++++ Supplied entries
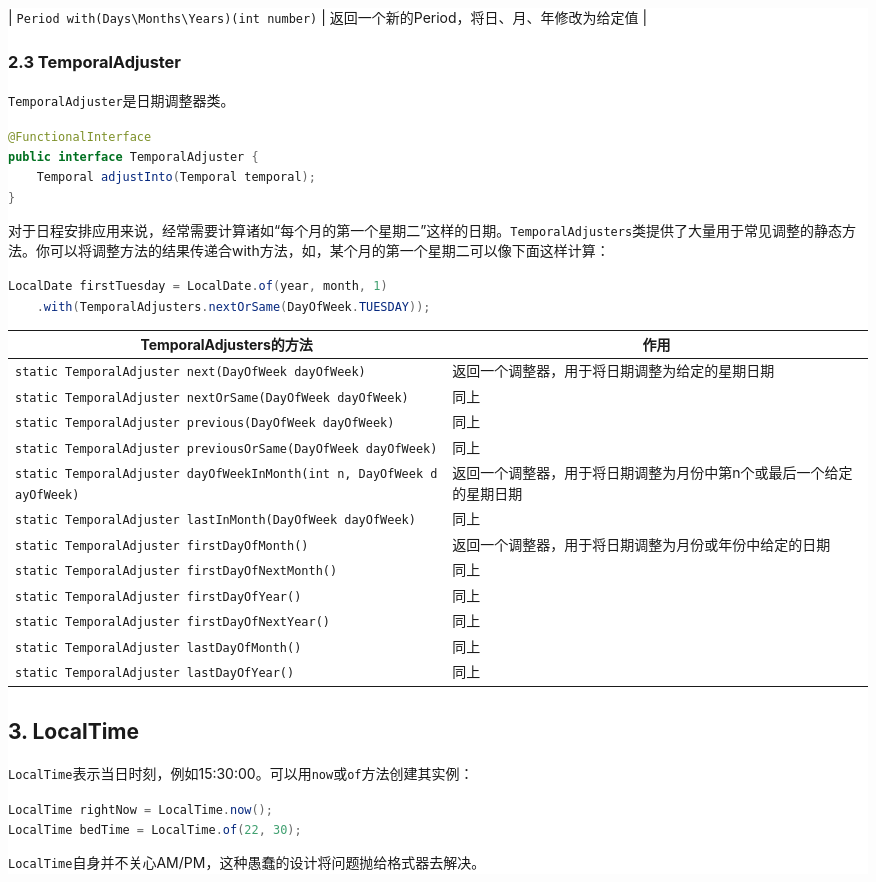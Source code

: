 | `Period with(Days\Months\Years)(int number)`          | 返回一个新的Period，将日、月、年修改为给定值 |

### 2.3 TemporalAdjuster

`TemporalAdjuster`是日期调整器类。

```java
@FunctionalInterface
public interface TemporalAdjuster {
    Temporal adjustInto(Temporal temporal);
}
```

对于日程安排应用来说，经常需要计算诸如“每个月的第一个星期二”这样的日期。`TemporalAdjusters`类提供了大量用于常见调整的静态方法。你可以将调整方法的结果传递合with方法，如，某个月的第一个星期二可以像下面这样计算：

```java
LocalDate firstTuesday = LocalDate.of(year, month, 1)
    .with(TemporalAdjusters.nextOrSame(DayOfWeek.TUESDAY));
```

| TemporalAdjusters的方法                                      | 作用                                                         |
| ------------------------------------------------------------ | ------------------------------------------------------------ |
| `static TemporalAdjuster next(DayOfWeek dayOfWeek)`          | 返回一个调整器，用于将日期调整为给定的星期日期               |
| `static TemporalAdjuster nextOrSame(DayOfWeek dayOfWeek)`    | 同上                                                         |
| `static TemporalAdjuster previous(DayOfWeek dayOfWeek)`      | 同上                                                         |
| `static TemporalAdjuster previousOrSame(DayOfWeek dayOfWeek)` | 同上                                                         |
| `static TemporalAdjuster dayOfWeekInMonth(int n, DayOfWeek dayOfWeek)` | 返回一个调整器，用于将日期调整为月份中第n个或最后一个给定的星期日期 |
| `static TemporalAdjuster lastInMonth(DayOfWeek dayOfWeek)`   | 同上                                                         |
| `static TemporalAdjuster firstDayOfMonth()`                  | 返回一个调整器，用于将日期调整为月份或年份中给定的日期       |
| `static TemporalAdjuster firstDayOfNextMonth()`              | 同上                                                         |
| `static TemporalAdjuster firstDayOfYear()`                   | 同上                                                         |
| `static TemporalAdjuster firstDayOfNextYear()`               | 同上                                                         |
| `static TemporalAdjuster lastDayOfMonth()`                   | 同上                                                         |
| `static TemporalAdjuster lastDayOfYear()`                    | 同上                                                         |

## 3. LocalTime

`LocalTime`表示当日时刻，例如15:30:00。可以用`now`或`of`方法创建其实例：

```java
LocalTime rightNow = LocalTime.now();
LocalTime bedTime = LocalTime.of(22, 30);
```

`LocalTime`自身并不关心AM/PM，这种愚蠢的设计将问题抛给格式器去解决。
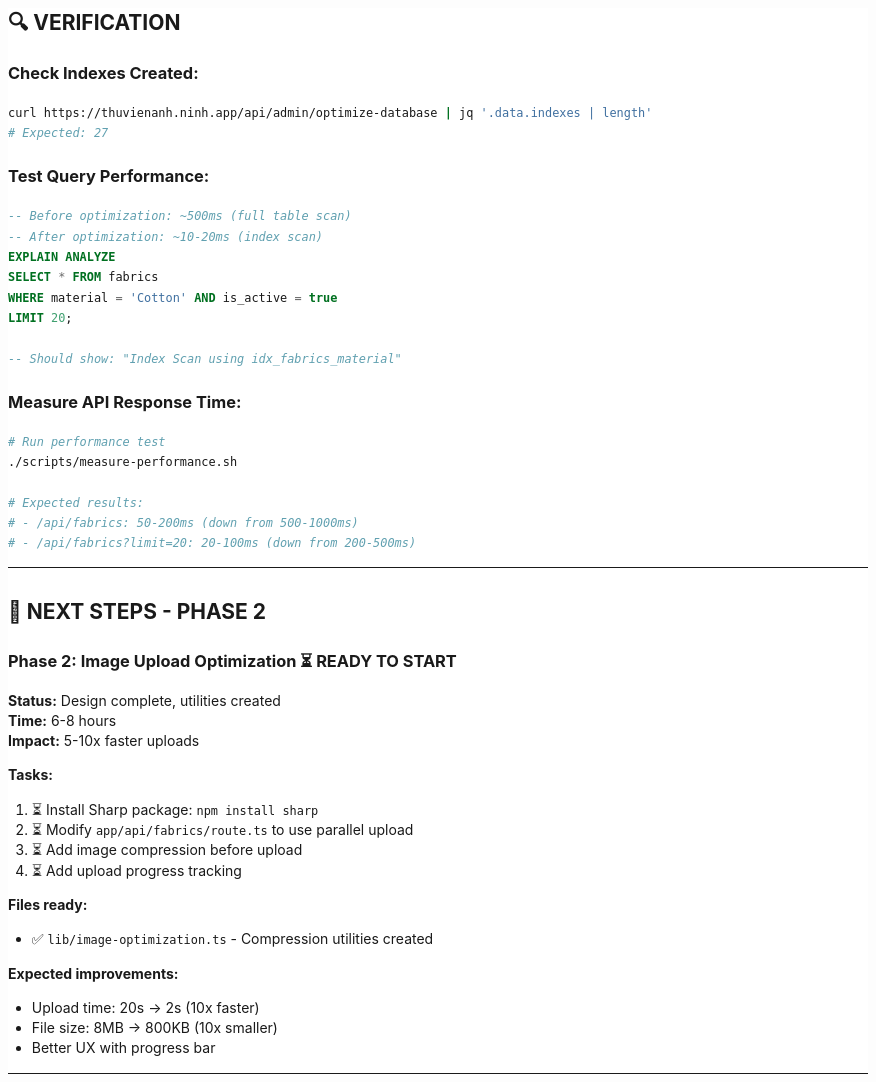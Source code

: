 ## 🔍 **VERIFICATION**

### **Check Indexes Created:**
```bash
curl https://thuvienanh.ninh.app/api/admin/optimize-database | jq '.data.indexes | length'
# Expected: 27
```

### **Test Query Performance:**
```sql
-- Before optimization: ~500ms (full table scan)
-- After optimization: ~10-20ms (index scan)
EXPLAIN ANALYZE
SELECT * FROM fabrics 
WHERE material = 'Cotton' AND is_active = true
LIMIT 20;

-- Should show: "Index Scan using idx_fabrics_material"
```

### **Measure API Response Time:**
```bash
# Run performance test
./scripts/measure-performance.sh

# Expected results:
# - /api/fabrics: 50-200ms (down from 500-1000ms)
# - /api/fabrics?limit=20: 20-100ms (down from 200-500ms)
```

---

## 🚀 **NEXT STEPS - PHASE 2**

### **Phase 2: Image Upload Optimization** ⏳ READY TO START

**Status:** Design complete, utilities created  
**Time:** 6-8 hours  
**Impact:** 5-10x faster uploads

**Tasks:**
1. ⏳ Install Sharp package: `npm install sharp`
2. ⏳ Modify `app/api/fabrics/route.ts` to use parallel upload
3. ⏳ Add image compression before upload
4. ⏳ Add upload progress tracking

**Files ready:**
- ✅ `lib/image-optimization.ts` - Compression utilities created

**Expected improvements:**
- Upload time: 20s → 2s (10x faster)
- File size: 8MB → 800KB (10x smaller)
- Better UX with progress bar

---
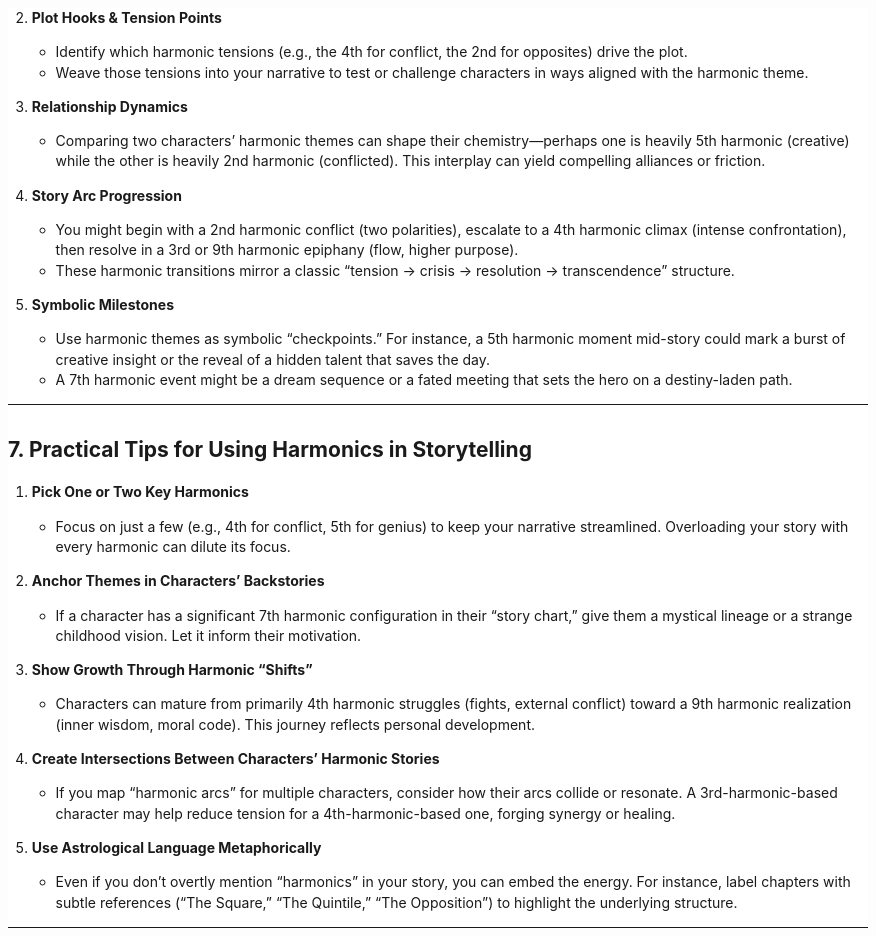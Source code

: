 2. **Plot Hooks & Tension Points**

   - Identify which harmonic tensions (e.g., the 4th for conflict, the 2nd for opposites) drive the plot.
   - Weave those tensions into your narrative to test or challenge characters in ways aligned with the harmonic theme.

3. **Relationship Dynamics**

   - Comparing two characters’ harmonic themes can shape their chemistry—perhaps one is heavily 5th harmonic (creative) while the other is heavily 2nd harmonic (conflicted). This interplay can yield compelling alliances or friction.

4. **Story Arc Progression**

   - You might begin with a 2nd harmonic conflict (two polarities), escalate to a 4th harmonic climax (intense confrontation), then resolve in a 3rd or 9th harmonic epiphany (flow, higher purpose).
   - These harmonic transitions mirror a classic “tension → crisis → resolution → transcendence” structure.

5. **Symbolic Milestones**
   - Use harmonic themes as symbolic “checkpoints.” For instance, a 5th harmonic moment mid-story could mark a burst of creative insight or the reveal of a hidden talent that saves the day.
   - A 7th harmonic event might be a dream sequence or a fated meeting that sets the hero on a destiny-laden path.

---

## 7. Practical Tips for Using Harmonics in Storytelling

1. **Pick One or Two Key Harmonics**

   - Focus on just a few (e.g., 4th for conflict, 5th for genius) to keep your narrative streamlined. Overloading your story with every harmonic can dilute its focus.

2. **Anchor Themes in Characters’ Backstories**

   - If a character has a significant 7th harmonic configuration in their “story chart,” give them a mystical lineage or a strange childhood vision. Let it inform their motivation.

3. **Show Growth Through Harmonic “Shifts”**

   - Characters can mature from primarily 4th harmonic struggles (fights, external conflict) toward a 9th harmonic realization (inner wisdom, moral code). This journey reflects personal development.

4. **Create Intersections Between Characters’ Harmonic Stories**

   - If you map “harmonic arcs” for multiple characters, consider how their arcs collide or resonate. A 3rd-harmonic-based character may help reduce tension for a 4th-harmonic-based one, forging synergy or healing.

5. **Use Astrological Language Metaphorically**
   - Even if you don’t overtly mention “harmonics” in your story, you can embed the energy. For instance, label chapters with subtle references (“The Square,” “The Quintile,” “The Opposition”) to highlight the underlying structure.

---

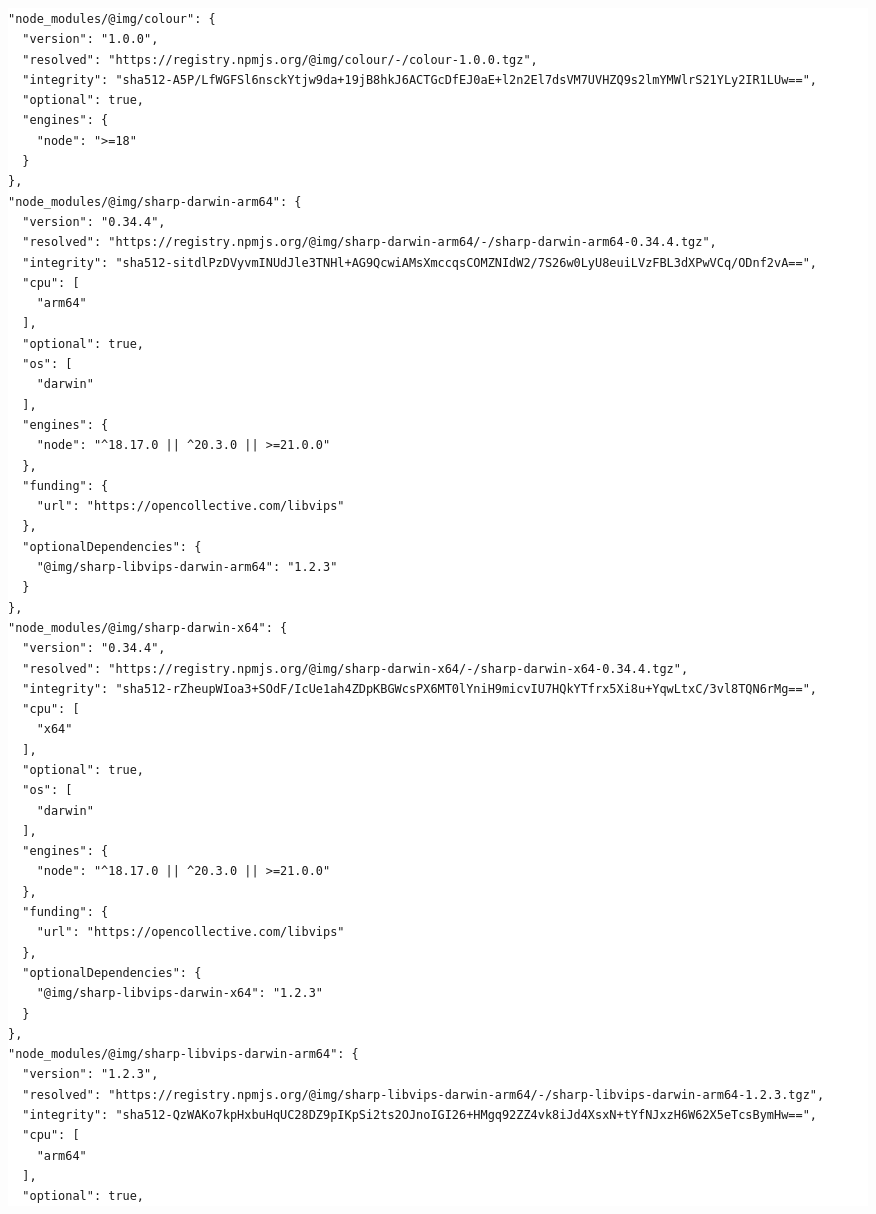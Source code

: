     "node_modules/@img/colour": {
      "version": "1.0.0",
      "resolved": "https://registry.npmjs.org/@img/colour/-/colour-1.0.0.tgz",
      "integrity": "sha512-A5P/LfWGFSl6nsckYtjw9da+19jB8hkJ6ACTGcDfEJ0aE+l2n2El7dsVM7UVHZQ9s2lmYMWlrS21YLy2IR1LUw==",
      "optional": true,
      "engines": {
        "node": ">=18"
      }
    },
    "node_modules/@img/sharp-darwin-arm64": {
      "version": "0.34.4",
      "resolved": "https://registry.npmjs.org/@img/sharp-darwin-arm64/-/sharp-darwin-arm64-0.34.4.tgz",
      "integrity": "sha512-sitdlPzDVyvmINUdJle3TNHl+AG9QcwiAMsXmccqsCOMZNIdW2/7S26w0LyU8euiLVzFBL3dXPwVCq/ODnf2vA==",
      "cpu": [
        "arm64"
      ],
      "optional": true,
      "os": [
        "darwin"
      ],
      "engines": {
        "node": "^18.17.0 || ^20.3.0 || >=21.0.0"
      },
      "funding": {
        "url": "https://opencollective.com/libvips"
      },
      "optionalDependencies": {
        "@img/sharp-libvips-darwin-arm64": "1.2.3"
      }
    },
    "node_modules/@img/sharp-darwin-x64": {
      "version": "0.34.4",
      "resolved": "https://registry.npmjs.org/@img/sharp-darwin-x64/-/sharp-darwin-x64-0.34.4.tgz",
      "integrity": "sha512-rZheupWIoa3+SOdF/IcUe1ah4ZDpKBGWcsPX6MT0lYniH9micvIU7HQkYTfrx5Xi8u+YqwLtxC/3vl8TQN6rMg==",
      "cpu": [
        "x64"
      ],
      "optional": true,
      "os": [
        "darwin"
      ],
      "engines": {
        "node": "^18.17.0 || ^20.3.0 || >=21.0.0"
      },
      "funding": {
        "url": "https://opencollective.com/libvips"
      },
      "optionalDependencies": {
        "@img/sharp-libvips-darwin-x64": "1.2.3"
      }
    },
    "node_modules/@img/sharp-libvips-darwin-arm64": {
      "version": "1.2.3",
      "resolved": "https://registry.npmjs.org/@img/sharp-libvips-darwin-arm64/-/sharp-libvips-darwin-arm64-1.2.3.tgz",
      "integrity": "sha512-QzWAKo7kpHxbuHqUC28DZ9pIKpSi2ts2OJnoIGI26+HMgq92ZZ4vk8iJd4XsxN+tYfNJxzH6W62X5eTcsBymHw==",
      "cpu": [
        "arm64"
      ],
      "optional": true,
++++++++
Assigned task: Every line above that holds the word "tensions" needs to be copied.

Finished task:
   - Identify which harmonic tensions (e.g., the 4th for conflict, the 2nd for opposites) drive the plot.
   - Weave those tensions into your narrative to test or challenge characters in ways aligned with the harmonic theme.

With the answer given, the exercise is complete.